Stored data:
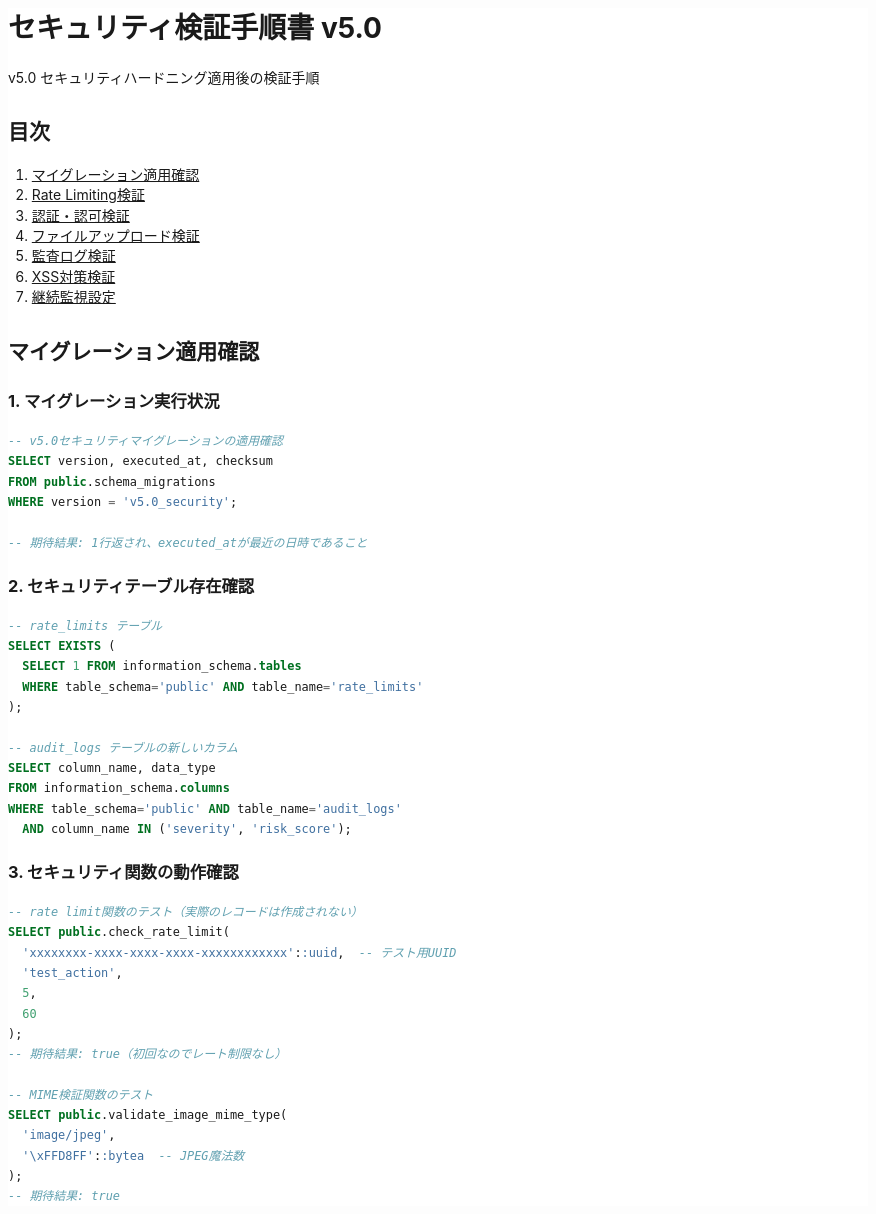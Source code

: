 # セキュリティ検証手順書 v5.0

v5.0 セキュリティハードニング適用後の検証手順

## 目次
1. [マイグレーション適用確認](#マイグレーション適用確認)
2. [Rate Limiting検証](#rate-limiting検証)
3. [認証・認可検証](#認証認可検証)
4. [ファイルアップロード検証](#ファイルアップロード検証)
5. [監査ログ検証](#監査ログ検証)
6. [XSS対策検証](#xss対策検証)
7. [継続監視設定](#継続監視設定)

## マイグレーション適用確認

### 1. マイグレーション実行状況
```sql
-- v5.0セキュリティマイグレーションの適用確認
SELECT version, executed_at, checksum 
FROM public.schema_migrations 
WHERE version = 'v5.0_security';

-- 期待結果: 1行返され、executed_atが最近の日時であること
```

### 2. セキュリティテーブル存在確認
```sql
-- rate_limits テーブル
SELECT EXISTS (
  SELECT 1 FROM information_schema.tables 
  WHERE table_schema='public' AND table_name='rate_limits'
);

-- audit_logs テーブルの新しいカラム
SELECT column_name, data_type 
FROM information_schema.columns 
WHERE table_schema='public' AND table_name='audit_logs' 
  AND column_name IN ('severity', 'risk_score');
```

### 3. セキュリティ関数の動作確認
```sql
-- rate limit関数のテスト（実際のレコードは作成されない）
SELECT public.check_rate_limit(
  'xxxxxxxx-xxxx-xxxx-xxxx-xxxxxxxxxxxx'::uuid,  -- テスト用UUID
  'test_action',
  5,
  60
);
-- 期待結果: true（初回なのでレート制限なし）

-- MIME検証関数のテスト
SELECT public.validate_image_mime_type(
  'image/jpeg',
  '\xFFD8FF'::bytea  -- JPEG魔法数
);
-- 期待結果: true
```
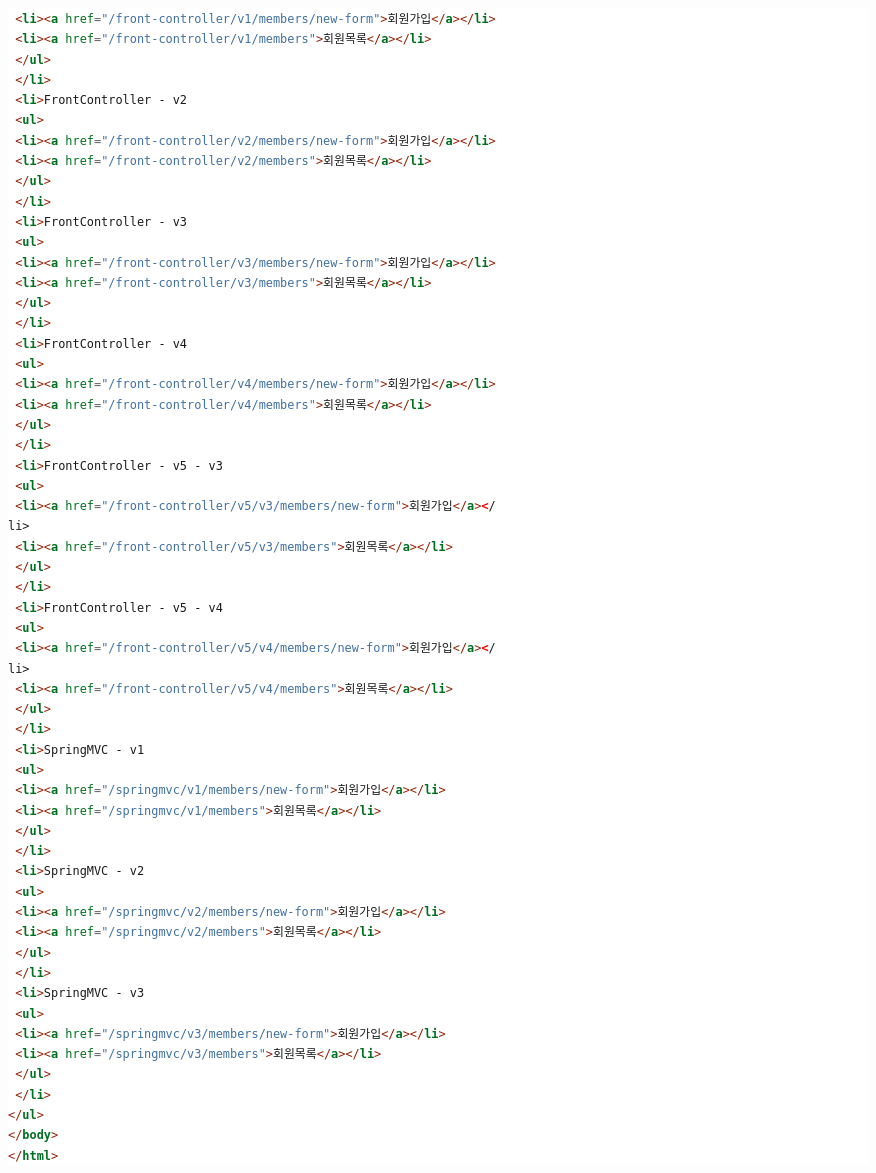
 ```html
 <li><a href="/front-controller/v1/members/new-form">회원가입</a></li>
 <li><a href="/front-controller/v1/members">회원목록</a></li>
 </ul>
 </li>
 <li>FrontController - v2
 <ul>
 <li><a href="/front-controller/v2/members/new-form">회원가입</a></li>
 <li><a href="/front-controller/v2/members">회원목록</a></li>
 </ul>
 </li>
 <li>FrontController - v3
 <ul>
 <li><a href="/front-controller/v3/members/new-form">회원가입</a></li>
 <li><a href="/front-controller/v3/members">회원목록</a></li>
 </ul>
 </li>
 <li>FrontController - v4
 <ul>
 <li><a href="/front-controller/v4/members/new-form">회원가입</a></li>
 <li><a href="/front-controller/v4/members">회원목록</a></li>
 </ul>
 </li>
 <li>FrontController - v5 - v3
 <ul>
 <li><a href="/front-controller/v5/v3/members/new-form">회원가입</a></
li>
 <li><a href="/front-controller/v5/v3/members">회원목록</a></li>
 </ul>
 </li>
 <li>FrontController - v5 - v4
 <ul>
 <li><a href="/front-controller/v5/v4/members/new-form">회원가입</a></
li>
 <li><a href="/front-controller/v5/v4/members">회원목록</a></li>
 </ul>
 </li>
 <li>SpringMVC - v1
 <ul>
 <li><a href="/springmvc/v1/members/new-form">회원가입</a></li>
 <li><a href="/springmvc/v1/members">회원목록</a></li>
 </ul>
 </li>
 <li>SpringMVC - v2
 <ul>
 <li><a href="/springmvc/v2/members/new-form">회원가입</a></li>
 <li><a href="/springmvc/v2/members">회원목록</a></li>
 </ul>
 </li>
 <li>SpringMVC - v3
 <ul>
 <li><a href="/springmvc/v3/members/new-form">회원가입</a></li>
 <li><a href="/springmvc/v3/members">회원목록</a></li>
 </ul>
 </li>
</ul>
</body>
</html>
```
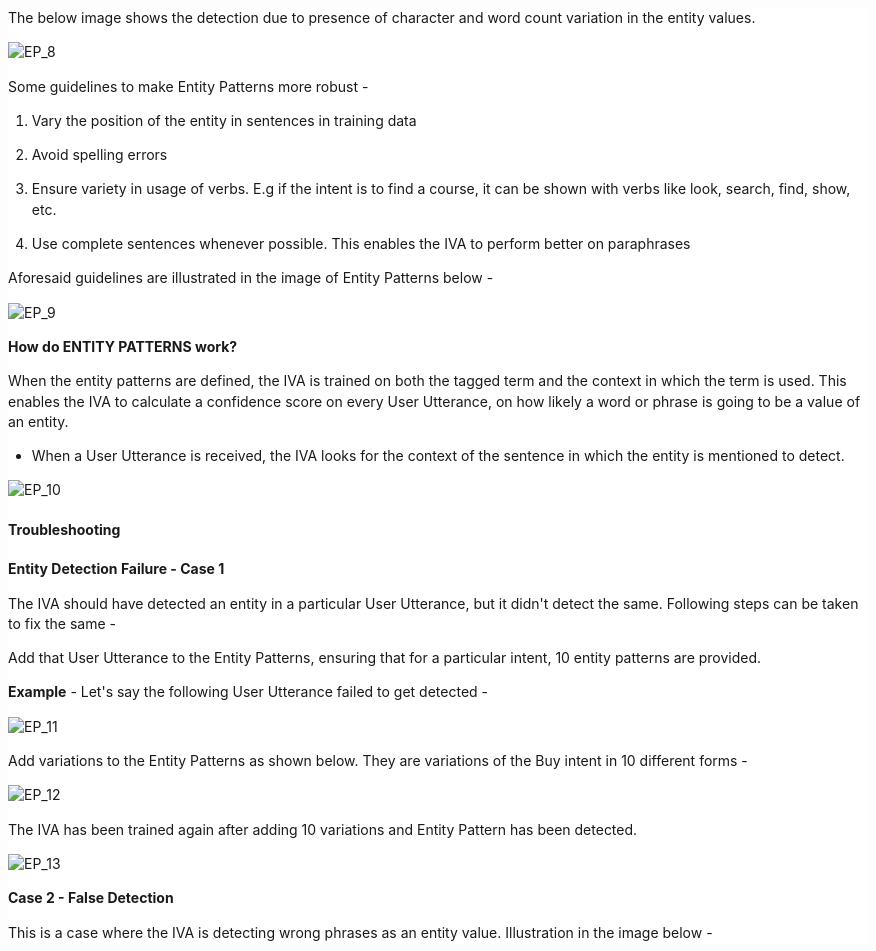 The below image shows the detection due to presence of character and word count variation in the entity values.

![EP_8](assets/EP_8.png)

Some guidelines to make Entity Patterns more robust -  

1. Vary the position of the entity in sentences in training data

2. Avoid spelling errors

3. Ensure variety in usage of verbs. E.g if the intent is to find a course, it can be shown with verbs like look, search, find, show, etc. 

4. Use complete sentences whenever possible. This enables the IVA to perform better on paraphrases

Aforesaid guidelines are illustrated in the image of Entity Patterns below - 

![EP_9](assets/EP_9.png)

**How do ENTITY PATTERNS work?**

When the entity patterns are defined, the IVA is trained on both the tagged term and the context in which the term is used. This enables the IVA to calculate a confidence score on every User Utterance, on how likely a word or phrase is going to be a value of an entity. 

- When a User Utterance is received, the IVA looks for the context of the sentence in which the entity is mentioned to detect.

![EP_10](assets/EP_10.png)

#### **Troubleshooting** ####

**Entity Detection Failure - Case 1**

The IVA should have detected an entity in a particular User Utterance,  but it didn't detect the same. Following steps can be taken to fix the same - 

Add that User Utterance to the Entity Patterns, ensuring that for a particular intent, 10 entity patterns are provided.

**Example** - Let's say the following User Utterance failed to get detected - 

![EP_11](assets/EP_11.png)

Add variations to the Entity Patterns as shown below. They are variations of the Buy intent in 10 different forms - 

![EP_12](assets/EP_12.png)

The IVA has been trained again after adding 10 variations and Entity Pattern has been detected.

![EP_13](assets/EP_13.png)

**Case 2 - False Detection**

This is a case where the IVA is detecting wrong phrases as an entity value. Illustration in the image below -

### ABOUT THIS EXERCISE:
Transcribe the records above exactly as they appear, leaving out any pictures.

### SOLVED PROBLEM:
Source code

: # セキュリティ検証手順書 v5.0

v5.0 セキュリティハードニング適用後の検証手順

## 目次
1. [マイグレーション適用確認](#マイグレーション適用確認)
2. [Rate Limiting検証](#rate-limiting検証)
3. [認証・認可検証](#認証認可検証)
4. [ファイルアップロード検証](#ファイルアップロード検証)
5. [監査ログ検証](#監査ログ検証)
6. [XSS対策検証](#xss対策検証)
7. [継続監視設定](#継続監視設定)

## マイグレーション適用確認

### 1. マイグレーション実行状況
```sql
-- v5.0セキュリティマイグレーションの適用確認
SELECT version, executed_at, checksum 
FROM public.schema_migrations 
WHERE version = 'v5.0_security';

-- 期待結果: 1行返され、executed_atが最近の日時であること
```

### 2. セキュリティテーブル存在確認
```sql
-- rate_limits テーブル
SELECT EXISTS (
  SELECT 1 FROM information_schema.tables 
  WHERE table_schema='public' AND table_name='rate_limits'
);

-- audit_logs テーブルの新しいカラム
SELECT column_name, data_type 
FROM information_schema.columns 
WHERE table_schema='public' AND table_name='audit_logs' 
  AND column_name IN ('severity', 'risk_score');
```

### 3. セキュリティ関数の動作確認
```sql
-- rate limit関数のテスト（実際のレコードは作成されない）
SELECT public.check_rate_limit(
  'xxxxxxxx-xxxx-xxxx-xxxx-xxxxxxxxxxxx'::uuid,  -- テスト用UUID
  'test_action',
  5,
  60
);
-- 期待結果: true（初回なのでレート制限なし）

-- MIME検証関数のテスト
SELECT public.validate_image_mime_type(
  'image/jpeg',
  '\xFFD8FF'::bytea  -- JPEG魔法数
);
-- 期待結果: true
```
 ```html
 <li><a href="/front-controller/v1/members/new-form">회원가입</a></li>
 <li><a href="/front-controller/v1/members">회원목록</a></li>
 </ul>
 </li>
 <li>FrontController - v2
 <ul>
 <li><a href="/front-controller/v2/members/new-form">회원가입</a></li>
 <li><a href="/front-controller/v2/members">회원목록</a></li>
 </ul>
 </li>
 <li>FrontController - v3
 <ul>
 <li><a href="/front-controller/v3/members/new-form">회원가입</a></li>
 <li><a href="/front-controller/v3/members">회원목록</a></li>
 </ul>
 </li>
 <li>FrontController - v4
 <ul>
 <li><a href="/front-controller/v4/members/new-form">회원가입</a></li>
 <li><a href="/front-controller/v4/members">회원목록</a></li>
 </ul>
 </li>
 <li>FrontController - v5 - v3
 <ul>
 <li><a href="/front-controller/v5/v3/members/new-form">회원가입</a></
li>
 <li><a href="/front-controller/v5/v3/members">회원목록</a></li>
 </ul>
 </li>
 <li>FrontController - v5 - v4
 <ul>
 <li><a href="/front-controller/v5/v4/members/new-form">회원가입</a></
li>
 <li><a href="/front-controller/v5/v4/members">회원목록</a></li>
 </ul>
 </li>
 <li>SpringMVC - v1
 <ul>
 <li><a href="/springmvc/v1/members/new-form">회원가입</a></li>
 <li><a href="/springmvc/v1/members">회원목록</a></li>
 </ul>
 </li>
 <li>SpringMVC - v2
 <ul>
 <li><a href="/springmvc/v2/members/new-form">회원가입</a></li>
 <li><a href="/springmvc/v2/members">회원목록</a></li>
 </ul>
 </li>
 <li>SpringMVC - v3
 <ul>
 <li><a href="/springmvc/v3/members/new-form">회원가입</a></li>
 <li><a href="/springmvc/v3/members">회원목록</a></li>
 </ul>
 </li>
</ul>
</body>
</html>
```
 The below image shows the detection due to presence of character and word count variation in the entity values.

![EP_8](assets/EP_8.png)

Some guidelines to make Entity Patterns more robust -  

1. Vary the position of the entity in sentences in training data

2. Avoid spelling errors

3. Ensure variety in usage of verbs. E.g if the intent is to find a course, it can be shown with verbs like look, search, find, show, etc. 

4. Use complete sentences whenever possible. This enables the IVA to perform better on paraphrases

Aforesaid guidelines are illustrated in the image of Entity Patterns below - 

![EP_9](assets/EP_9.png)

**How do ENTITY PATTERNS work?**

When the entity patterns are defined, the IVA is trained on both the tagged term and the context in which the term is used. This enables the IVA to calculate a confidence score on every User Utterance, on how likely a word or phrase is going to be a value of an entity. 

- When a User Utterance is received, the IVA looks for the context of the sentence in which the entity is mentioned to detect.

![EP_10](assets/EP_10.png)

#### **Troubleshooting** ####

**Entity Detection Failure - Case 1**

The IVA should have detected an entity in a particular User Utterance,  but it didn't detect the same. Following steps can be taken to fix the same - 

Add that User Utterance to the Entity Patterns, ensuring that for a particular intent, 10 entity patterns are provided.

**Example** - Let's say the following User Utterance failed to get detected - 

![EP_11](assets/EP_11.png)

Add variations to the Entity Patterns as shown below. They are variations of the Buy intent in 10 different forms - 

![EP_12](assets/EP_12.png)

The IVA has been trained again after adding 10 variations and Entity Pattern has been detected.

![EP_13](assets/EP_13.png)

**Case 2 - False Detection**

This is a case where the IVA is detecting wrong phrases as an entity value. Illustration in the image below -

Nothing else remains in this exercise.